**What you should do**
Copy the data exactly from the line that contains "say 'June 2018'?**</span></span>" through the line that contains "of the assessment.</span></span>", keeping both end lines and leaving out everything else.

**The records**
⁂

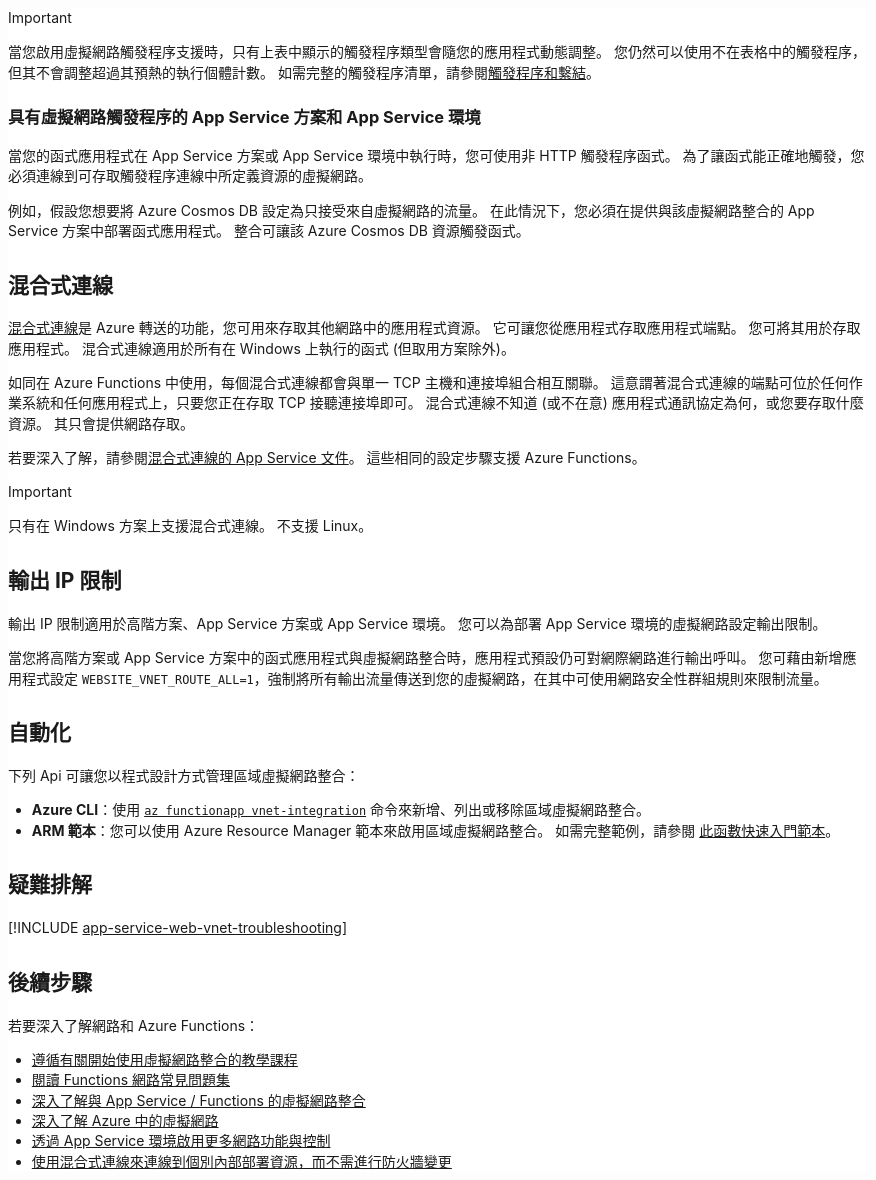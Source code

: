 > [!IMPORTANT]
> 當您啟用虛擬網路觸發程序支援時，只有上表中顯示的觸發程序類型會隨您的應用程式動態調整。 您仍然可以使用不在表格中的觸發程序，但其不會調整超過其預熱的執行個體計數。 如需完整的觸發程序清單，請參閱[觸發程序和繫結](./functions-triggers-bindings.md#supported-bindings)。

### <a name="app-service-plan-and-app-service-environment-with-virtual-network-triggers"></a>具有虛擬網路觸發程序的 App Service 方案和 App Service 環境

當您的函式應用程式在 App Service 方案或 App Service 環境中執行時，您可使用非 HTTP 觸發程序函式。 為了讓函式能正確地觸發，您必須連線到可存取觸發程序連線中所定義資源的虛擬網路。

例如，假設您想要將 Azure Cosmos DB 設定為只接受來自虛擬網路的流量。 在此情況下，您必須在提供與該虛擬網路整合的 App Service 方案中部署函式應用程式。 整合可讓該 Azure Cosmos DB 資源觸發函式。

## <a name="hybrid-connections"></a>混合式連線

[混合式連線](../azure-relay/relay-hybrid-connections-protocol.md)是 Azure 轉送的功能，您可用來存取其他網路中的應用程式資源。 它可讓您從應用程式存取應用程式端點。 您可將其用於存取應用程式。 混合式連線適用於所有在 Windows 上執行的函式 (但取用方案除外)。

如同在 Azure Functions 中使用，每個混合式連線都會與單一 TCP 主機和連接埠組合相互關聯。 這意謂著混合式連線的端點可位於任何作業系統和任何應用程式上，只要您正在存取 TCP 接聽連接埠即可。 混合式連線不知道 (或不在意) 應用程式通訊協定為何，或您要存取什麼資源。 其只會提供網路存取。

若要深入了解，請參閱[混合式連線的 App Service 文件](../app-service/app-service-hybrid-connections.md)。 這些相同的設定步驟支援 Azure Functions。

>[!IMPORTANT]
> 只有在 Windows 方案上支援混合式連線。 不支援 Linux。

## <a name="outbound-ip-restrictions"></a>輸出 IP 限制

輸出 IP 限制適用於高階方案、App Service 方案或 App Service 環境。 您可以為部署 App Service 環境的虛擬網路設定輸出限制。

當您將高階方案或 App Service 方案中的函式應用程式與虛擬網路整合時，應用程式預設仍可對網際網路進行輸出呼叫。 您可藉由新增應用程式設定 `WEBSITE_VNET_ROUTE_ALL=1`，強制將所有輸出流量傳送到您的虛擬網路，在其中可使用網路安全性群組規則來限制流量。

## <a name="automation"></a>自動化
下列 Api 可讓您以程式設計方式管理區域虛擬網路整合：

+ **Azure CLI**：使用 [`az functionapp vnet-integration`](/cli/azure/functionapp/vnet-integration) 命令來新增、列出或移除區域虛擬網路整合。  
+ **ARM 範本**：您可以使用 Azure Resource Manager 範本來啟用區域虛擬網路整合。 如需完整範例，請參閱 [此函數快速入門範本](https://azure.microsoft.com/resources/templates/101-function-premium-vnet-integration/)。

## <a name="troubleshooting"></a>疑難排解

[!INCLUDE [app-service-web-vnet-troubleshooting](../../includes/app-service-web-vnet-troubleshooting.md)]

## <a name="next-steps"></a>後續步驟

若要深入了解網路和 Azure Functions：

* [遵循有關開始使用虛擬網路整合的教學課程](./functions-create-vnet.md)
* [閱讀 Functions 網路常見問題集](./functions-networking-faq.md)
* [深入了解與 App Service / Functions 的虛擬網路整合](../app-service/web-sites-integrate-with-vnet.md)
* [深入了解 Azure 中的虛擬網路](../virtual-network/virtual-networks-overview.md)
* [透過 App Service 環境啟用更多網路功能與控制](../app-service/environment/intro.md)
* [使用混合式連線來連線到個別內部部署資源，而不需進行防火牆變更](../app-service/app-service-hybrid-connections.md)
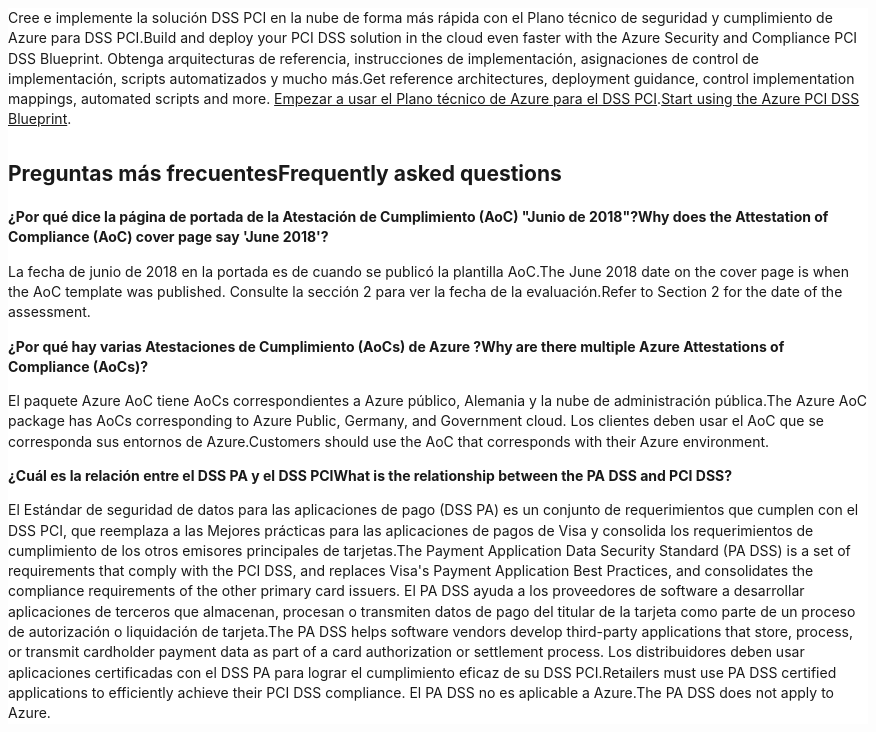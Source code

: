 <span data-ttu-id="5cad0-133">Cree e implemente la solución DSS PCI en la nube de forma más rápida con el Plano técnico de seguridad y cumplimiento de Azure para DSS PCI.</span><span class="sxs-lookup"><span data-stu-id="5cad0-133">Build and deploy your PCI DSS solution in the cloud even faster with the Azure Security and Compliance PCI DSS Blueprint.</span></span> <span data-ttu-id="5cad0-134">Obtenga arquitecturas de referencia, instrucciones de implementación, asignaciones de control de implementación, scripts automatizados y mucho más.</span><span class="sxs-lookup"><span data-stu-id="5cad0-134">Get reference architectures, deployment guidance, control implementation mappings, automated scripts and more.</span></span> <span data-ttu-id="5cad0-135">[Empezar a usar el Plano técnico de Azure para el DSS PCI](https://aka.ms/pciblueprint).</span><span class="sxs-lookup"><span data-stu-id="5cad0-135">[Start using the Azure PCI DSS Blueprint](https://aka.ms/pciblueprint).</span></span>

## <a name="frequently-asked-questions"></a><span data-ttu-id="5cad0-136">Preguntas más frecuentes</span><span class="sxs-lookup"><span data-stu-id="5cad0-136">Frequently asked questions</span></span>

<span data-ttu-id="5cad0-137">**¿Por qué dice la página de portada de la Atestación de Cumplimiento (AoC) "Junio de 2018"?**</span><span class="sxs-lookup"><span data-stu-id="5cad0-137">**Why does the Attestation of Compliance (AoC) cover page say 'June 2018'?**</span></span>

<span data-ttu-id="5cad0-138">La fecha de junio de 2018 en la portada es de cuando se publicó la plantilla AoC.</span><span class="sxs-lookup"><span data-stu-id="5cad0-138">The June 2018 date on the cover page is when the AoC template was published.</span></span> <span data-ttu-id="5cad0-139">Consulte la sección 2 para ver la fecha de la evaluación.</span><span class="sxs-lookup"><span data-stu-id="5cad0-139">Refer to Section 2 for the date of the assessment.</span></span>

<span data-ttu-id="5cad0-140">**¿Por qué hay varias Atestaciones de Cumplimiento (AoCs) de Azure ?**</span><span class="sxs-lookup"><span data-stu-id="5cad0-140">**Why are there multiple Azure Attestations of Compliance (AoCs)?**</span></span>

<span data-ttu-id="5cad0-141">El paquete Azure AoC tiene AoCs correspondientes a Azure público, Alemania y la nube de administración pública.</span><span class="sxs-lookup"><span data-stu-id="5cad0-141">The Azure AoC package has AoCs corresponding to Azure Public, Germany, and Government cloud.</span></span> <span data-ttu-id="5cad0-142">Los clientes deben usar el AoC que se corresponda sus entornos de Azure.</span><span class="sxs-lookup"><span data-stu-id="5cad0-142">Customers should use the AoC that corresponds with their Azure environment.</span></span>  

<span data-ttu-id="5cad0-143">**¿Cuál es la relación entre el DSS PA y el DSS PCI**</span><span class="sxs-lookup"><span data-stu-id="5cad0-143">**What is the relationship between the PA DSS and PCI DSS?**</span></span>

<span data-ttu-id="5cad0-144">El Estándar de seguridad de datos para las aplicaciones de pago (DSS PA) es un conjunto de requerimientos que cumplen con el DSS PCI, que reemplaza a las Mejores prácticas para las aplicaciones de pagos de Visa y consolida los requerimientos de cumplimiento de los otros emisores principales de tarjetas.</span><span class="sxs-lookup"><span data-stu-id="5cad0-144">The Payment Application Data Security Standard (PA DSS) is a set of requirements that comply with the PCI DSS, and replaces Visa's Payment Application Best Practices, and consolidates the compliance requirements of the other primary card issuers.</span></span> <span data-ttu-id="5cad0-145">El PA DSS ayuda a los proveedores de software a desarrollar aplicaciones de terceros que almacenan, procesan o transmiten datos de pago del titular de la tarjeta como parte de un proceso de autorización o liquidación de tarjeta.</span><span class="sxs-lookup"><span data-stu-id="5cad0-145">The PA DSS helps software vendors develop third-party applications that store, process, or transmit cardholder payment data as part of a card authorization or settlement process.</span></span> <span data-ttu-id="5cad0-146">Los distribuidores deben usar aplicaciones certificadas con el DSS PA para lograr el cumplimiento eficaz de su DSS PCI.</span><span class="sxs-lookup"><span data-stu-id="5cad0-146">Retailers must use PA DSS certified applications to efficiently achieve their PCI DSS compliance.</span></span> <span data-ttu-id="5cad0-147">El PA DSS no es aplicable a Azure.</span><span class="sxs-lookup"><span data-stu-id="5cad0-147">The PA DSS does not apply to Azure.</span></span>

⁂

**Output for this exercise**
<span data-ttu-id="5cad0-137">**¿Por qué dice la página de portada de la Atestación de Cumplimiento (AoC) "Junio de 2018"?**</span><span class="sxs-lookup"><span data-stu-id="5cad0-137">**Why does the Attestation of Compliance (AoC) cover page say 'June 2018'?**</span></span>

<span data-ttu-id="5cad0-138">La fecha de junio de 2018 en la portada es de cuando se publicó la plantilla AoC.</span><span class="sxs-lookup"><span data-stu-id="5cad0-138">The June 2018 date on the cover page is when the AoC template was published.</span></span> <span data-ttu-id="5cad0-139">Consulte la sección 2 para ver la fecha de la evaluación.</span><span class="sxs-lookup"><span data-stu-id="5cad0-139">Refer to Section 2 for the date of the assessment.</span></span>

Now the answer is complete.